GSO Intern Report — ILO Conference 22 June 2011, by Christina House, University of Denver

Attending the 100th ILC was a unique experience because issues surrounding trade and labor typically lie outside of my area of expertise. Following the economic crisis, I had become increasingly interested in the relationship between security and the market. As the Arab Spring demonstrated, food security, commodity prices, and socio-economic conditions could unite to form a powder keg which, when stressed, explode into revolution. While initially I believed that the ILC would be narrowly focused around trade and labor relations, I was surprised at the depth of analysis and the discussion put forth throughout the conference. The three main issues that I took away from the ILC were: the notion of trade as a vehicle for development, the rising problem of youth unemployment, and the policies states implemented to mitigate crises effects. The focal point of the 100th ILC was whether trade could be a viable vehicle for development and if so, whether that development would be sustainable and green. The recent global economic and financial crisis highlighted how inter-connectedness has increased market volatility and vulnerability, especially in commodity markets. Since LDCs rely on commodities for the majority of their revenue, they remain most vulnerable to market swings. Following the global financial and economic crisis, LDCs have emerged as leading figures in the economic recovery and key players in development. Throughout the ILC, LDCs spear-headed a movement to utilize trade as a vehicle for sustainable development; focused on creating sustainable employment and environmentally considerate business practices. However, this new strategy was met with resistance by developed countries such as the United States who insist that the current strategy of trade liberalization, where trade functions as a product of development, should hold. However, the paradigm shift put forth by LDCs approaches north-south relations in a creative manner and also incorporates the challenges put forth by climate change and resource strain into a developmental model. This shift was present not only throughout the ILC, but also in UNCTAD and the World Bank’s Global Trade Strategy.

Unemployment was a prevalent theme throughout the ILC. Youth employment, however, dominated discussion due to its role in the Arab Spring as well as the aftermath of the global crisis. As many panels discussed, youth unemployment currently hovers at around 20% globally and up to 40% in specific countries. This increased sharply following the crisis and has impacted calls for a new trade regime emphasizing sustainable development. Lack of viable job options has had sincere consequences, as demonstrated by the revolutions throughout the Middle East which were driven by dire economic conditions and led by youth. Accordingly, the ILC hosted multiple panels discussing economic challenges facing the Middle East as it begins to rebuild. The challenges presented were mighty, but the discussion put forth was up to the task. Panelists emphasized the need for sustainable jobs, increased healthcare benefits, and secure access to food and clean water as the cornerstones for the new socio-economic system. Inherent within this discussion was the importance of social protection and state duty to implement and protects its workers. While many panels recognized that the transitions were state-led, none discounted the role of the international community in leading the change. As recognized by the ILO, issues of employment and sustainable development must be addressed on a global level if we wish to decrease the overwhelming poverty rate. Currently 25% of the world lives below the base poverty line and this is only increasing as resources become scarcer. A new regime without social protection is, therefore, an inadequate option moving forward from the 2008 crisis. The Arab Spring has provided a platform for social protection and sustainable development to define the emerging trade system. It has also offered international institutions a chance to change policies and habits, and create a new vision of the global order that is environmentally conscious and sustainable.

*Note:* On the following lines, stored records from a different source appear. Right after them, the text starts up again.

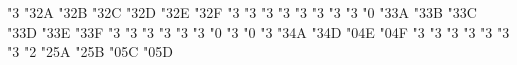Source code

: {  \mathchardef\therefore            "3\hex{}
  \mathchardef\because              "3\hex\msamfam 2A
  \mathchardef\doteqdot             "3\hex\msamfam 2B
  \let\Doteq\doteqdot
  \mathchardef\triangleq            "3\hex\msamfam 2C
  \mathchardef\precsim              "3\hex\msamfam 2D
  \mathchardef\lesssim              "3\hex\msamfam 2E
  \mathchardef\lessapprox           "3\hex\msamfam 2F
  \mathchardef\eqslantless          "3\hex{}
  \mathchardef\eqslantgtr           "3\hex{}
  \mathchardef\curlyeqprec          "3\hex{}
  \mathchardef\curlyeqsucc          "3\hex{}
  \mathchardef\preccurlyeq          "3\hex{}
  \mathchardef\leqq                 "3\hex{}
  \mathchardef\leqslant             "3\hex{}
  \mathchardef\lessgtr              "3\hex{}
  \mathchardef\backprime            "0\hex{}
  \mathchardef\risingdotseq         "3\hex\msamfam 3A
  \mathchardef\fallingdotseq        "3\hex\msamfam 3B
  \mathchardef\succcurlyeq          "3\hex\msamfam 3C
  \mathchardef\geqq                 "3\hex\msamfam 3D
  \mathchardef\geqslant             "3\hex\msamfam 3E
  \mathchardef\gtrless              "3\hex\msamfam 3F
  \mathchardef\sqsubset             "3\hex{}
  \mathchardef\sqsupset             "3\hex{}
  \mathchardef\vartriangleright     "3\hex{}
  \mathchardef\vartriangleleft      "3\hex{}
  \mathchardef\trianglerighteq      "3\hex{}
  \mathchardef\trianglelefteq       "3\hex{}
  \mathchardef\bigstar              "0\hex{}
  \mathchardef\between              "3\hex{}
  \mathchardef\blacktriangledown    "0\hex{}
  \mathchardef\blacktriangleright   "3\hex{}
  \mathchardef\blacktriangleleft    "3\hex\msamfam 4A
  \mathchardef\vartriangle          "3\hex\msamfam 4D
  \mathchardef\blacktriangle        "0\hex\msamfam 4E
  \mathchardef\triangledown         "0\hex\msamfam 4F
  \mathchardef\eqcirc               "3\hex{}
  \mathchardef\lesseqgtr            "3\hex{}
  \mathchardef\gtreqless            "3\hex{}
  \mathchardef\lesseqqgtr           "3\hex{}
  \mathchardef\gtreqqless           "3\hex{}
  \mathchardef\Rrightarrow          "3\hex{}
  \mathchardef\Lleftarrow           "3\hex{}
  \mathchardef\veebar               "2\hex{}
  \mathchardef\barwedge             "2\hex\msamfam 5A
  \mathchardef\doublebarwedge       "2\hex\msamfam 5B
  \mathchardef\angle                "0\hex\msamfam 5C
  \mathchardef\measuredangle        "0\hex\msamfam 5D
}
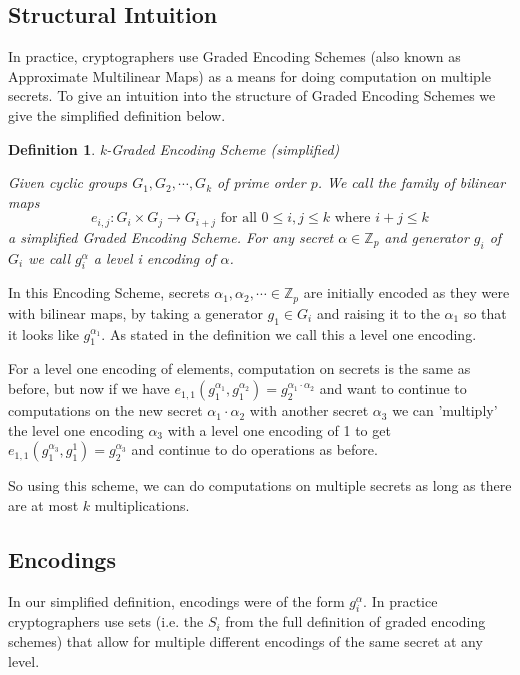\documentclass[12pt,twoside]{reedthesis}
\newtheorem{definition}{Definition}
\newcommand{\Z}[0]{\mathbb{Z}}
\begin{document}
    \subsection{Structural Intuition}
    
    In practice, cryptographers use Graded Encoding Schemes (also known as Approximate Multilinear Maps) as a means for doing computation on multiple secrets. To give an intuition into the structure of Graded Encoding Schemes we give the simplified definition below.
    
    \begin{definition}{k-Graded Encoding Scheme (simplified)} 
    
    \par Given cyclic groups $G_1,G_2, \cdots , G_k$ of prime order $p$. We call the family of bilinear maps $$e_{i,j}:G_i \times G_j \rightarrow G_{i+j} \text{ for all } 0 \leq i,j \leq k \text{ where } i+j \leq k$$
    a simplified Graded Encoding Scheme. For any secret $\alpha \in \Z_p$ and generator $g_i$ of $G_i$ we call $g_i^\alpha$ a level i encoding of $\alpha$. 
    \end{definition}
    
    In this Encoding Scheme, secrets $\alpha_1,\alpha_2, \cdots \in \Z_p$ are initially encoded as they were with bilinear maps, by taking a generator $g_1\in G_i$ and raising it to the $\alpha_1$ so that it looks like $g_1^{\alpha_1}$. As stated in the definition we call this a level one encoding.
    \par For a level one encoding of elements, computation on secrets is the same as before, but now if we have $e_{1,1}(g_1^{\alpha_1},g_1^{\alpha_2})=g_2^{\alpha_1\cdot \alpha_2}$ and want to continue to computations on the new secret $\alpha_1 \cdot \alpha_2$ with another secret $\alpha_3$ we can 'multiply' the level one encoding $\alpha_3$ with a level one encoding of 1 to get $e_{1,1}(g_1^{\alpha_3},g_1^1) = g_2^{\alpha_3}$ and continue to do operations as before.
    \par So using this scheme, we can do computations on multiple secrets as long as there are at most $k$ multiplications.
    
    \subsection{Encodings}
    
    In our simplified definition, encodings were of the form $g_i^\alpha$. In practice cryptographers use sets (i.e. the $S_{i}$ from the full definition of graded encoding schemes) that allow for multiple different encodings of the same secret at any level. 
       
\end{document}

Given the challenges posed and ideas presented throughout the ILC, it was clear that the 2008 global economic and financial crisis represented a break with the current system of trade liberalization and consumption. However, the threat of a renewed crisis still looms and given the nature of politics, is an urgent priority. Therefore, I thought that it was appropriate for the ILC to include a diverse set of heads of state to speak about their country’s experience throughout the economic and financial crisis as well as discuss policy actions they took to mitigate its effects. For example, in anticipation of the crisis, Germany took steps to coordinate its policies on each level of governance to ensure cohesion and strengthen the state’s ability to implement reforms. These steps reduced job losses and damages to benefits, and allowed Germany to recover faster than any other developed nation. In Indonesia, prior to the crisis the government had placed job creation as the top financial priority. As a result, Indonesia experienced the fewest number of job losses in the world and was able to recover quickly. The array of policies presented, as well as diversity of countries present, represented a major strength for the ILC overall. Not only did the high-level figures increase the ILO’s credibility as a leading actor in international trade policy, but their speeches provided an opportunity for countries to learn from the experiences and policies of others. Discussions by the heads of state also encouraged countries to explore changes at the policy level that could prevent future crises and manage crises effects.

While the ILC encompassed a broad array of topics, the contemporary nature of issues presented provided a lens in which to view the global economic transition. The conference emphasized how society is inter-connected now more than ever and, as a result, forums facilitating discussions and multi-lateral agreements will become increasingly necessary as we tackle global issues. I thoroughly enjoyed the ILC and was pleased with its multi-disciplinary approach. The experience enhanced my own understanding of globalization and reinforced the importance of having a business when approaching a subject.